Your answer should be only the lines below from the one with "### 四、观察者模式：" to the one with "问题的提出：观察者模式为您提", repeated exactly, ends included.

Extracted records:
· · · ·

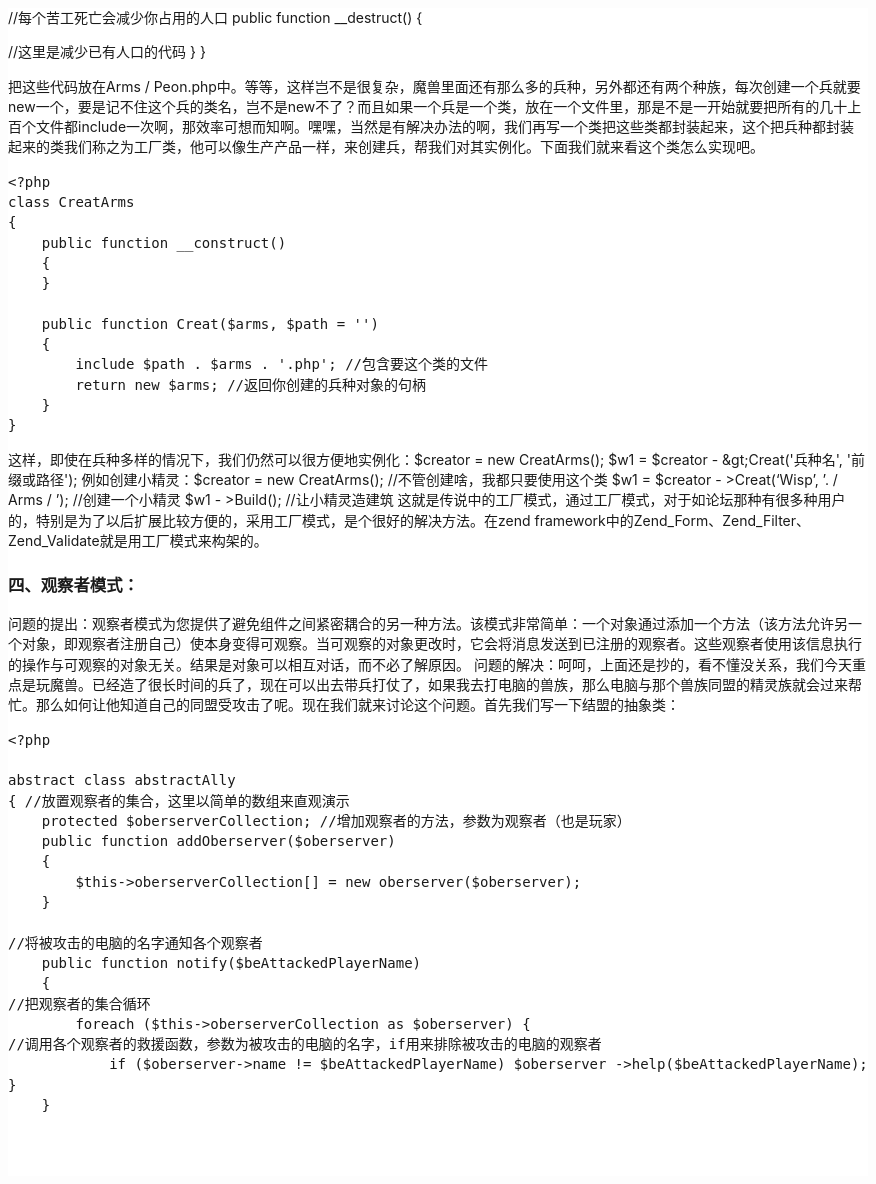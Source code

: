 //每个苦工死亡会减少你占用的人口
    public function __destruct()
    {

//这里是减少已有人口的代码
    }
}</pre>

把这些代码放在Arms / Peon.php中。等等，这样岂不是很复杂，魔兽里面还有那么多的兵种，另外都还有两个种族，每次创建一个兵就要new一个，要是记不住这个兵的类名，岂不是new不了？而且如果一个兵是一个类，放在一个文件里，那是不是一开始就要把所有的几十上百个文件都include一次啊，那效率可想而知啊。嘿嘿，当然是有解决办法的啊，我们再写一个类把这些类都封装起来，这个把兵种都封装起来的类我们称之为工厂类，他可以像生产产品一样，来创建兵，帮我们对其实例化。下面我们就来看这个类怎么实现吧。
<pre class="lang:php decode:true">&lt;?php
class CreatArms
{
    public function __construct()
    {
    }

    public function Creat($arms, $path = '')
    {
        include $path . $arms . '.php'; //包含要这个类的文件
        return new $arms; //返回你创建的兵种对象的句柄
    }
}</pre>
这样，即使在兵种多样的情况下，我们仍然可以很方便地实例化：$creator = new CreatArms();
$w1 = $creator - &gt;Creat('兵种名', '前缀或路径');
例如创建小精灵：$creator = new CreatArms(); //不管创建啥，我都只要使用这个类
$w1 = $creator - &gt;Creat(‘Wisp’, ’. / Arms / ’); //创建一个小精灵
$w1 - &gt;Build(); //让小精灵造建筑
这就是传说中的工厂模式，通过工厂模式，对于如论坛那种有很多种用户的，特别是为了以后扩展比较方便的，采用工厂模式，是个很好的解决方法。在zend framework中的Zend_Form、Zend_Filter、Zend_Validate就是用工厂模式来构架的。

### 四、观察者模式：

问题的提出：观察者模式为您提供了避免组件之间紧密耦合的另一种方法。该模式非常简单：一个对象通过添加一个方法（该方法允许另一个对象，即观察者注册自己）使本身变得可观察。当可观察的对象更改时，它会将消息发送到已注册的观察者。这些观察者使用该信息执行的操作与可观察的对象无关。结果是对象可以相互对话，而不必了解原因。
问题的解决：呵呵，上面还是抄的，看不懂没关系，我们今天重点是玩魔兽。已经造了很长时间的兵了，现在可以出去带兵打仗了，如果我去打电脑的兽族，那么电脑与那个兽族同盟的精灵族就会过来帮忙。那么如何让他知道自己的同盟受攻击了呢。现在我们就来讨论这个问题。首先我们写一下结盟的抽象类：
<pre class="lang:php decode:true">&lt;?php

abstract class abstractAlly
{ //放置观察者的集合，这里以简单的数组来直观演示
    protected $oberserverCollection; //增加观察者的方法，参数为观察者（也是玩家）
    public function addOberserver($oberserver)
    {
        $this-&gt;oberserverCollection[] = new oberserver($oberserver);
    }

//将被攻击的电脑的名字通知各个观察者
    public function notify($beAttackedPlayerName)
    {
//把观察者的集合循环
        foreach ($this-&gt;oberserverCollection as $oberserver) {
//调用各个观察者的救援函数，参数为被攻击的电脑的名字，if用来排除被攻击的电脑的观察者
            if ($oberserver-&gt;name != $beAttackedPlayerName) $oberserver -&gt;help($beAttackedPlayerName);
}
    }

· · · ·

### Exercise result:
### 四、观察者模式：

问题的提出：观察者模式为您提供了避免组件之间紧密耦合的另一种方法。该模式非常简单：一个对象通过添加一个方法（该方法允许另一个对象，即观察者注册自己）使本身变得可观察。当可观察的对象更改时，它会将消息发送到已注册的观察者。这些观察者使用该信息执行的操作与可观察的对象无关。结果是对象可以相互对话，而不必了解原因。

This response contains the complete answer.